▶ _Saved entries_

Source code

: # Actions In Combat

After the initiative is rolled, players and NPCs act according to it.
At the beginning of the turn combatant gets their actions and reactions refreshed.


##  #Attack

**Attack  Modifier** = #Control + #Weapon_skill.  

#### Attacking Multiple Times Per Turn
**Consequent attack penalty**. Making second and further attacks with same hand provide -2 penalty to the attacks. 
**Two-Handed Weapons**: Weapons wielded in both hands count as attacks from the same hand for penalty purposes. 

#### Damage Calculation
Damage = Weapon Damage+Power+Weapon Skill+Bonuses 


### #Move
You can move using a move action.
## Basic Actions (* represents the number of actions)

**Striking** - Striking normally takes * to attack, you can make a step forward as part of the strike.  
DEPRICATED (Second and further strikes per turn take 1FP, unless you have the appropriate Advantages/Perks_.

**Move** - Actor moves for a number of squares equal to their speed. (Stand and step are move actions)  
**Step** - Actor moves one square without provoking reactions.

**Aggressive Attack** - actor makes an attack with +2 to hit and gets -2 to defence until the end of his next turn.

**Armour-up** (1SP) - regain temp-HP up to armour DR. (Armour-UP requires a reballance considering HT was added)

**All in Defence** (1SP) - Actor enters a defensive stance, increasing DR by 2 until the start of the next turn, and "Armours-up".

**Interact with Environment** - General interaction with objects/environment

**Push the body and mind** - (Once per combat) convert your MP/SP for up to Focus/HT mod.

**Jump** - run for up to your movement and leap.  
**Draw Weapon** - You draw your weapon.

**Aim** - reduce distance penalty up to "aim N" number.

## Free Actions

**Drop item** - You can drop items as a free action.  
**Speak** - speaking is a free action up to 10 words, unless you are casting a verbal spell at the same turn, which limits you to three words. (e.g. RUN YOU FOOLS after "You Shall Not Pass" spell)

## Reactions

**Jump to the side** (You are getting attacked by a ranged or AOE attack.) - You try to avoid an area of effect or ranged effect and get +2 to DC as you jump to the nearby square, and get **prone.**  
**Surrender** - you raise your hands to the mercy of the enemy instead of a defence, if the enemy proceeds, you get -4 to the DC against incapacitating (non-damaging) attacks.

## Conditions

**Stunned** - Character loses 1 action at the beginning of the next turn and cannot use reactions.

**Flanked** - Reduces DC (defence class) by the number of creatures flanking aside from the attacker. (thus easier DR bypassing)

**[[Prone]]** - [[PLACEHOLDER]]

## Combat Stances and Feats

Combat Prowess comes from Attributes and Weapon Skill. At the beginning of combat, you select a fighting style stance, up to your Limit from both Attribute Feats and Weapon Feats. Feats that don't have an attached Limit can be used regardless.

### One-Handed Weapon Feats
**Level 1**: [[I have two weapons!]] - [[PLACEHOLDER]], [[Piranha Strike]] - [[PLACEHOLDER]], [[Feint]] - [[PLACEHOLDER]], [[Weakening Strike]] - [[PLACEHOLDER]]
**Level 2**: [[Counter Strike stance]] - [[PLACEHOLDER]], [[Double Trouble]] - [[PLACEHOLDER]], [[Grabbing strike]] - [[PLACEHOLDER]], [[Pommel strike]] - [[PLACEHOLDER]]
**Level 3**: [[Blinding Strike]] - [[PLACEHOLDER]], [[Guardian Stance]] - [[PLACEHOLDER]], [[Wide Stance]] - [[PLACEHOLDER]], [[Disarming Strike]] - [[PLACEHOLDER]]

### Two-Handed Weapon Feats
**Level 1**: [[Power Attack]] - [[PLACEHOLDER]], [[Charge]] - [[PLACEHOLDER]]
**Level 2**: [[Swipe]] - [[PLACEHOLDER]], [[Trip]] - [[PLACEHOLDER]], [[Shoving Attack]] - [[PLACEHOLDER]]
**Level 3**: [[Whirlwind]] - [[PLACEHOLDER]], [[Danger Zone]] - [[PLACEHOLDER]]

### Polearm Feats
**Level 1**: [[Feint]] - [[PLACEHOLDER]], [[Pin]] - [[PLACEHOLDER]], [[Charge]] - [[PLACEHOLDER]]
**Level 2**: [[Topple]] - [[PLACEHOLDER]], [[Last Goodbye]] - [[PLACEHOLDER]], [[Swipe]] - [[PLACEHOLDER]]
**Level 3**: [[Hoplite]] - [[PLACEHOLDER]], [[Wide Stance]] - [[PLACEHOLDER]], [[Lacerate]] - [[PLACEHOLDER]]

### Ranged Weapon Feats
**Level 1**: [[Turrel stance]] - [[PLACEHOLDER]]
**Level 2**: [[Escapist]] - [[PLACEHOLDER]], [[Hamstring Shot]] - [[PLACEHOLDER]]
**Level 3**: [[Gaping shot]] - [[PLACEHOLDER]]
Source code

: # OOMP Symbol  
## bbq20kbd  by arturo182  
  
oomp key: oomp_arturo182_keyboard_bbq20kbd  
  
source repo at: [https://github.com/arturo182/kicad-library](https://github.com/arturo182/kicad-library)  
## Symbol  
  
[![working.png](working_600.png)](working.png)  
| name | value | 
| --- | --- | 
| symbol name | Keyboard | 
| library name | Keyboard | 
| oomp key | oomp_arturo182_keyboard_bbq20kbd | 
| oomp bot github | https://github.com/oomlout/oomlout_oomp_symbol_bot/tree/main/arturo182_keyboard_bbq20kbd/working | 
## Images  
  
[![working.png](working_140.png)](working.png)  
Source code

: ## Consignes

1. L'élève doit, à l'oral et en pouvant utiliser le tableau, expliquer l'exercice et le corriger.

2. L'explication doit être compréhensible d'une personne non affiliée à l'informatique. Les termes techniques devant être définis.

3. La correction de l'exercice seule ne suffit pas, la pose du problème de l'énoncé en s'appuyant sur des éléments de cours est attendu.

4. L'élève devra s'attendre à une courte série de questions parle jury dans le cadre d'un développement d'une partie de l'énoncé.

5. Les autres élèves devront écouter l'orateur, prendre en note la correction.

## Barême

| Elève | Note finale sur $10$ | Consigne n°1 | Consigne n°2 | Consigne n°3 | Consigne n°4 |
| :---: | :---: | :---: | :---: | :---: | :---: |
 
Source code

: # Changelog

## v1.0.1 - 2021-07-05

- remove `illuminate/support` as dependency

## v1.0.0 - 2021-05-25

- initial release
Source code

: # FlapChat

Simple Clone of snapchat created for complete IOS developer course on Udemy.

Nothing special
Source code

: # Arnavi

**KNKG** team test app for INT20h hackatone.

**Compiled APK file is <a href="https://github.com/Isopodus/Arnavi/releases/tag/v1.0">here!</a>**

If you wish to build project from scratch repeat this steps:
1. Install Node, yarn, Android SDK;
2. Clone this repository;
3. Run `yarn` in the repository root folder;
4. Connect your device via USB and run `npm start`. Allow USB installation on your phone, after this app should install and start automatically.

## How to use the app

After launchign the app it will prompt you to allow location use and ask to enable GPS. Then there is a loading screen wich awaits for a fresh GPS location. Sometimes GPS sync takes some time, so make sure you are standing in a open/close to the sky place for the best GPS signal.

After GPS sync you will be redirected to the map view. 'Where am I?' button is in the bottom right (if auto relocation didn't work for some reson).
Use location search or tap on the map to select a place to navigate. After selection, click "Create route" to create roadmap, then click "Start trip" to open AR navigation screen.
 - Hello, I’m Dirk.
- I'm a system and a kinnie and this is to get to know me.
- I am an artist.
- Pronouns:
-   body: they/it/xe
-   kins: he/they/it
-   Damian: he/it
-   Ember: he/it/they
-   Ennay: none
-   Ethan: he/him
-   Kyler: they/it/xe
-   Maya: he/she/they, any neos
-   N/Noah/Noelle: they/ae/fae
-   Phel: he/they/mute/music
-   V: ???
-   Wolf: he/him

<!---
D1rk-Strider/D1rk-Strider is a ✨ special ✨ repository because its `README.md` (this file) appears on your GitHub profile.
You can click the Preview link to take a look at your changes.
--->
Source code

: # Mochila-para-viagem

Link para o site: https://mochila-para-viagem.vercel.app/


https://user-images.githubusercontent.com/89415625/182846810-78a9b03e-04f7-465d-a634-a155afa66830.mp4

▶ _WHAT YOU HAVE TO DO_
The reply should consist solely of the lines above from the one that has "cannot use reactions." through the one that has "### Two-Handed Weapon Feats", reproduced exactly.

▶ _SOLVED EXERCISE_
**Stunned** - Character loses 1 action at the beginning of the next turn and cannot use reactions.

**Flanked** - Reduces DC (defence class) by the number of creatures flanking aside from the attacker. (thus easier DR bypassing)

**[[Prone]]** - [[PLACEHOLDER]]

## Combat Stances and Feats

Combat Prowess comes from Attributes and Weapon Skill. At the beginning of combat, you select a fighting style stance, up to your Limit from both Attribute Feats and Weapon Feats. Feats that don't have an attached Limit can be used regardless.

### One-Handed Weapon Feats
**Level 1**: [[I have two weapons!]] - [[PLACEHOLDER]], [[Piranha Strike]] - [[PLACEHOLDER]], [[Feint]] - [[PLACEHOLDER]], [[Weakening Strike]] - [[PLACEHOLDER]]
**Level 2**: [[Counter Strike stance]] - [[PLACEHOLDER]], [[Double Trouble]] - [[PLACEHOLDER]], [[Grabbing strike]] - [[PLACEHOLDER]], [[Pommel strike]] - [[PLACEHOLDER]]
**Level 3**: [[Blinding Strike]] - [[PLACEHOLDER]], [[Guardian Stance]] - [[PLACEHOLDER]], [[Wide Stance]] - [[PLACEHOLDER]], [[Disarming Strike]] - [[PLACEHOLDER]]

### Two-Handed Weapon Feats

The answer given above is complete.